Das wird spätestens dann interessant, wenn Transit und Tourneo im nächsten Sommer erstmals mit E-Antrieb kommen und regelmäßig an die Steckdose müssen. Schließlich fährt der bis zu 218 PS starke Stromer 325 Kilometer weit und braucht dafür einen 64 kWh großen Akku – da sollte die Ladezeit für Mails und Mittagstisch reichen. Wem die Pausen zu lang sind oder die Fahrstrecke zu kurz ist, dem bieten die Kölner ihren Bestseller schon im Frühjahr auch aus Plug-In-Hybrid an, der in der Kombination von E-Maschine und einem 2,5-Liter-Benziner auf 218 PS kommt und mit einem knapp 12 kWh großen Akku immerhin 52 Kilometer weit stromert. Los geht es allerdings mit ganz konventionellen Dieseln, die immer vier Zylinder und 2,0 Liter Hubraum haben und im Transit von 110 bis 170 oder im Tourneo 136 bis 170 PS leisten.
Zwar rühmt sich Ford eines verfeinerten Fahrwerks mit Einzelradaufhänung nun auch an der Hinterachse und natürlich nehmen Parksensoren und Rückfahrkamera dem Rangieren mit dem 5,50 Meter langen Riesen den Schrecken – doch zumindest mit den Dieseln wähnt man sich am Lenkrad noch immer als Busfahrer und ist weit entfernt vom Galaxy-Gefühl.

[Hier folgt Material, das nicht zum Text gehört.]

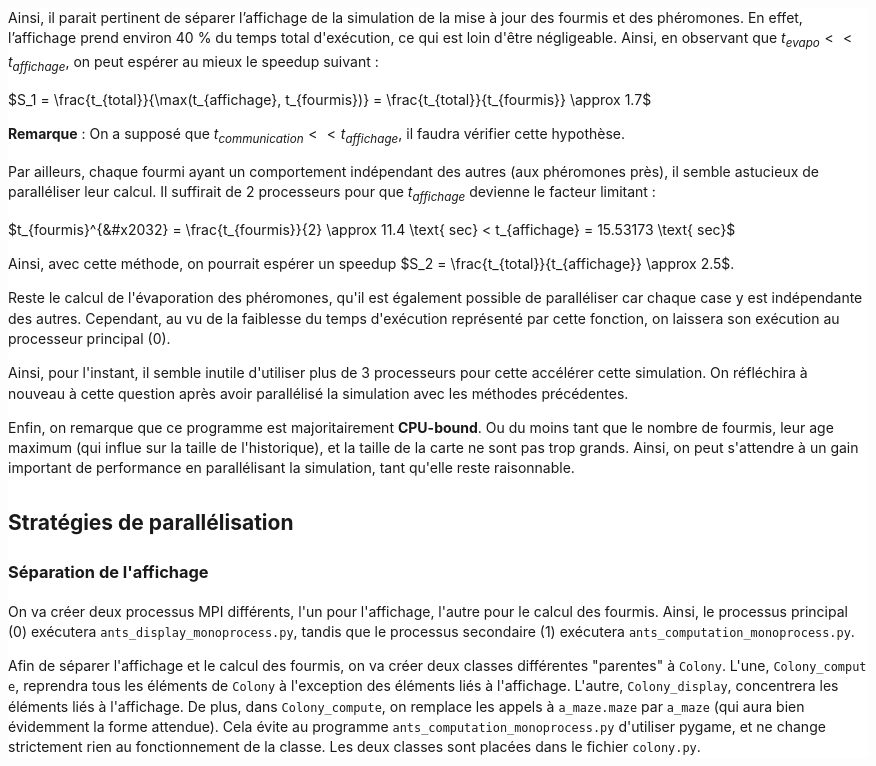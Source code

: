 Ainsi, il parait pertinent de séparer l’affichage de la simulation de la mise à jour des fourmis et des phéromones.
En effet, l’affichage prend environ $40$ % du temps total d'exécution, ce qui est loin d'être négligeable. Ainsi, en 
observant que $t_{evapo} << t_{affichage}$, on peut espérer au mieux le speedup suivant :  

$S_1 = \frac{t_{total}}{\max(t_{affichage}, t_{fourmis})} = \frac{t_{total}}{t_{fourmis}} \approx 1.7$

**Remarque** : On a supposé que $t_{communication} << t_{affichage}$, il faudra vérifier cette hypothèse.  

Par ailleurs, chaque fourmi ayant un comportement indépendant des autres (aux phéromones près), il semble astucieux de 
paralléliser leur calcul. Il suffirait de 2 processeurs pour que $t_{affichage}$ devienne le facteur limitant :  

$t_{fourmis}^{&#x2032} = \frac{t_{fourmis}}{2} \approx 11.4 \text{ sec} < t_{affichage} = 15.53173 \text{ sec}$

Ainsi, avec cette méthode, on pourrait espérer un speedup $S_2 = \frac{t_{total}}{t_{affichage}} \approx 2.5$.

Reste le calcul de l'évaporation des phéromones, qu'il est également possible de paralléliser car chaque case y est 
indépendante des autres. Cependant, au vu de la faiblesse du temps d'exécution représenté par cette fonction, on 
laissera son exécution au processeur principal (0).  

Ainsi, pour l'instant, il semble inutile d'utiliser plus de 3 processeurs pour cette accélérer cette simulation. On 
réfléchira à nouveau à cette question après avoir parallélisé la simulation avec les méthodes précédentes.  

Enfin, on remarque que ce programme est majoritairement **CPU-bound**. Ou du moins tant que le nombre de fourmis, leur 
age maximum (qui influe sur la taille de l'historique), et la taille de la carte ne sont pas trop grands. Ainsi, on peut 
s'attendre à un gain important de performance en parallélisant la simulation, tant qu'elle reste raisonnable.  


## Stratégies de parallélisation

### Séparation de l'affichage

On va créer deux processus MPI différents, l'un pour l'affichage, l'autre pour le calcul des fourmis. Ainsi, le 
processus principal (0) exécutera `ants_display_monoprocess.py`, tandis que le processus secondaire (1) exécutera 
`ants_computation_monoprocess.py`.  

Afin de séparer l'affichage et le calcul des fourmis, on va créer deux classes différentes "parentes" à `Colony`. L'une,
`Colony_compute`, reprendra tous les éléments de `Colony` à l'exception des éléments liés à l'affichage. L'autre,
`Colony_display`, concentrera les éléments liés à l'affichage. De plus, dans `Colony_compute`, on remplace les appels à 
`a_maze.maze` par `a_maze` (qui aura bien évidemment la forme attendue). Cela évite au programme `ants_computation_monoprocess.py` 
d'utiliser pygame, et ne change strictement rien au fonctionnement de la classe. Les deux classes sont placées dans le 
fichier `colony.py`.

Das liegt freilich auch am Blick in den Rückspiegel, der wahlweise eine Kiste für bis zu knapp sechs Kubikmeter und 1,3 Tonnen Ladung zeigt oder eine Kabine mit sechs Sitzen. Wenn die zwei Reihen in Fahrtrichtung sortiert sind und auch noch genügend Platz für die Koffer bleiben soll, fühlen sich auch die Hinterbänkler wie im Bus. Doch wer das flexible Schienensystem ausnutzt, sich im Stühlerücken übt und die Plätze Vis-a-Vis sortiert, der hat mehr Beinfreiheit als in jedem anderen Ford. Dazu noch der Sound aus der B&O-Anlage und die Sonne durch das riesige Panoramadach – dann macht sogar Busfahren plötzlich Spaß und man erkennt mit jedem Kilometer mehr, wie viel Transit und Tourneo auf dem Kasten haben.